Pianist, composer and bandleader Satoko Fujii is the exception who proves the rule, because aside from perhaps George Russell and Sun Ra to a certain degree, her large ensemble music doesn’t sound much like big band music anywhere else. A lot of that has to do with her willingness to draw from every mood, every style and every impulse at her disposal; she never boxes herself or her band inside artificial constraints.
Her Satoko Fujii Orchestra New York is full of well-regarded bandleaders, composers and musicians, such as Oscar Noriega, Ellery Eskelin, Andy Laster, Steven Bernstein, Curtis Hasselbring, Joe Fiedler and Fujii’s husband, trumpet player Natsuki Tamura. This is a testament to Tokyo-based Fujii’s status as a first among equals within the world epicenter of creative jazz.
Fujii thrives on using the jarring juxtaposition of the dissonant, free form improvisation of her star soloists and the scored melodiousness of a full orchestra. It turns the thirty-six minute epic “Shiki” into a series of digestible acts, which frequently bleed into one another. Beginning with a sax drone, some drawn out chords by all the horns are punctuated by a brief drum solo from Aaron Alexander, and then a larger, collective drone emerges as the drums rumble underneath. From there, the piece vacillates from free playing by one or two soloists and elegant statements bolstered by the full weight of the orchestra. Near the end, fretless electric bassist Stomu Takeishi gets his own spotlight, too.
“Gen Himmel,” which mean “heavenwards” in German, is adapted from the title song of a solo piano Fujii album released just last year. In this large band format, an uneasy mood emanates from the drums and a handful of horns open the song. Meanwhile, the rest of the horns emerge with a stately, anthemic figure. The two competing streams seemingly tug at each other, trying in vain to knock the other side off track.

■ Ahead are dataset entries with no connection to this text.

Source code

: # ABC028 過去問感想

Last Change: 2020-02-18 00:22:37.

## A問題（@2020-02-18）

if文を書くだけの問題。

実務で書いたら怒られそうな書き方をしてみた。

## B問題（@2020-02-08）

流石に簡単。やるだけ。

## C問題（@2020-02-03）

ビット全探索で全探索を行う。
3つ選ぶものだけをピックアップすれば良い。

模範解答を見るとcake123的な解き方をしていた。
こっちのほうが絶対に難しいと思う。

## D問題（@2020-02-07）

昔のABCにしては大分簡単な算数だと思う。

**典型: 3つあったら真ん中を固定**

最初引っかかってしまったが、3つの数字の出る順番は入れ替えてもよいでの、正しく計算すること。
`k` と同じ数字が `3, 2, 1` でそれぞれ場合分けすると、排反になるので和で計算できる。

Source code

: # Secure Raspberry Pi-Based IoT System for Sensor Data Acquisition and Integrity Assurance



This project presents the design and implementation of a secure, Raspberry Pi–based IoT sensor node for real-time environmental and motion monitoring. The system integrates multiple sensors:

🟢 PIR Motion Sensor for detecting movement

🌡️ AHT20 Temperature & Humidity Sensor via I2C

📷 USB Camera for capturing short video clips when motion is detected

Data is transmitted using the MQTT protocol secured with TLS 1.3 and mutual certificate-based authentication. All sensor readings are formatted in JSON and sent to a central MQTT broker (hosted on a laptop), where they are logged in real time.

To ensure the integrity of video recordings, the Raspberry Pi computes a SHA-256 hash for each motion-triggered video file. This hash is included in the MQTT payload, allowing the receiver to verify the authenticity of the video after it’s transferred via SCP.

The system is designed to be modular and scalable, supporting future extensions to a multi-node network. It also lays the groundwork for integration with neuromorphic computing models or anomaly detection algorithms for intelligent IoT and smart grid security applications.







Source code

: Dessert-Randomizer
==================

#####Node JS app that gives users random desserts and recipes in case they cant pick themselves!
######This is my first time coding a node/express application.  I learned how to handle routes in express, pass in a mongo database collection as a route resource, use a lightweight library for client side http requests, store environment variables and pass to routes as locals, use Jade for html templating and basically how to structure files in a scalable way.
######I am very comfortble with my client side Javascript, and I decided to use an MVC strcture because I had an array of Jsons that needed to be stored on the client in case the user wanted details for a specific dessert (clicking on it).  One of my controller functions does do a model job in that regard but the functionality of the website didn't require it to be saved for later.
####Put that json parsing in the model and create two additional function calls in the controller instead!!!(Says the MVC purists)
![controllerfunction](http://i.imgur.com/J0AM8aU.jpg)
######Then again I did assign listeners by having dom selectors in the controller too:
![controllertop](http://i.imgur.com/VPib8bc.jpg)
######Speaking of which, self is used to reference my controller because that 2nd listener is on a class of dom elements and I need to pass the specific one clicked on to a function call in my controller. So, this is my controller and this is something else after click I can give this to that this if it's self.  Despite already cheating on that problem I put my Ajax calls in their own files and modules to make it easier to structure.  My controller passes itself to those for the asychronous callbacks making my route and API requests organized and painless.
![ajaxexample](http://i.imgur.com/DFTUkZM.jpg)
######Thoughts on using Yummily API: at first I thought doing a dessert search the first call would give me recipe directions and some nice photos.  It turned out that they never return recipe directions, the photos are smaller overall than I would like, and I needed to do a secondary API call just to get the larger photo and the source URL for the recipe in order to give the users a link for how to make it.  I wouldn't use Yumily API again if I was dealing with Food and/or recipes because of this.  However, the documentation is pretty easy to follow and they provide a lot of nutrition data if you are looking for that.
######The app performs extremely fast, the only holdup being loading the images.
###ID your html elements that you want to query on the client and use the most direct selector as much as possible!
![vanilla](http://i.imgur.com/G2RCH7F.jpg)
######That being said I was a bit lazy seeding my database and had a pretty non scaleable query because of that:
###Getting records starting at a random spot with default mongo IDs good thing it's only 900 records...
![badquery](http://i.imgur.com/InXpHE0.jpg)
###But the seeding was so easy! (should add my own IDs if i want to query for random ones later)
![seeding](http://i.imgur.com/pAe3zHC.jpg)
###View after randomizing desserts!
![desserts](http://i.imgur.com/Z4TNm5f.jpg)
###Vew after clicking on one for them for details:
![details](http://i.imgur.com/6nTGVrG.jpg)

On every orchestra record, Fujii will inevitably do something madcap, and that’s represented on this album by the Tamura-penned “Bi Ga Do Da.” A brief plunged trumpet remark is followed by spoken gibberish. An eerie muted sound coming from some unknown horn interrupts for a moment. Then suddenly a sing-song chant over a thumping rock beat comes crashing in, and a trumpet breaks out soloing followed by more chanting. The band stops, yelling commences, yelling stops and the groove restarts; rinse and repeat. The song structure is simple and goofy but the zeal, swagger and campy humor is where the creativity of the song is invested. When I state that Fujii uses every imaginable means to create a work of musical art, I really mean it.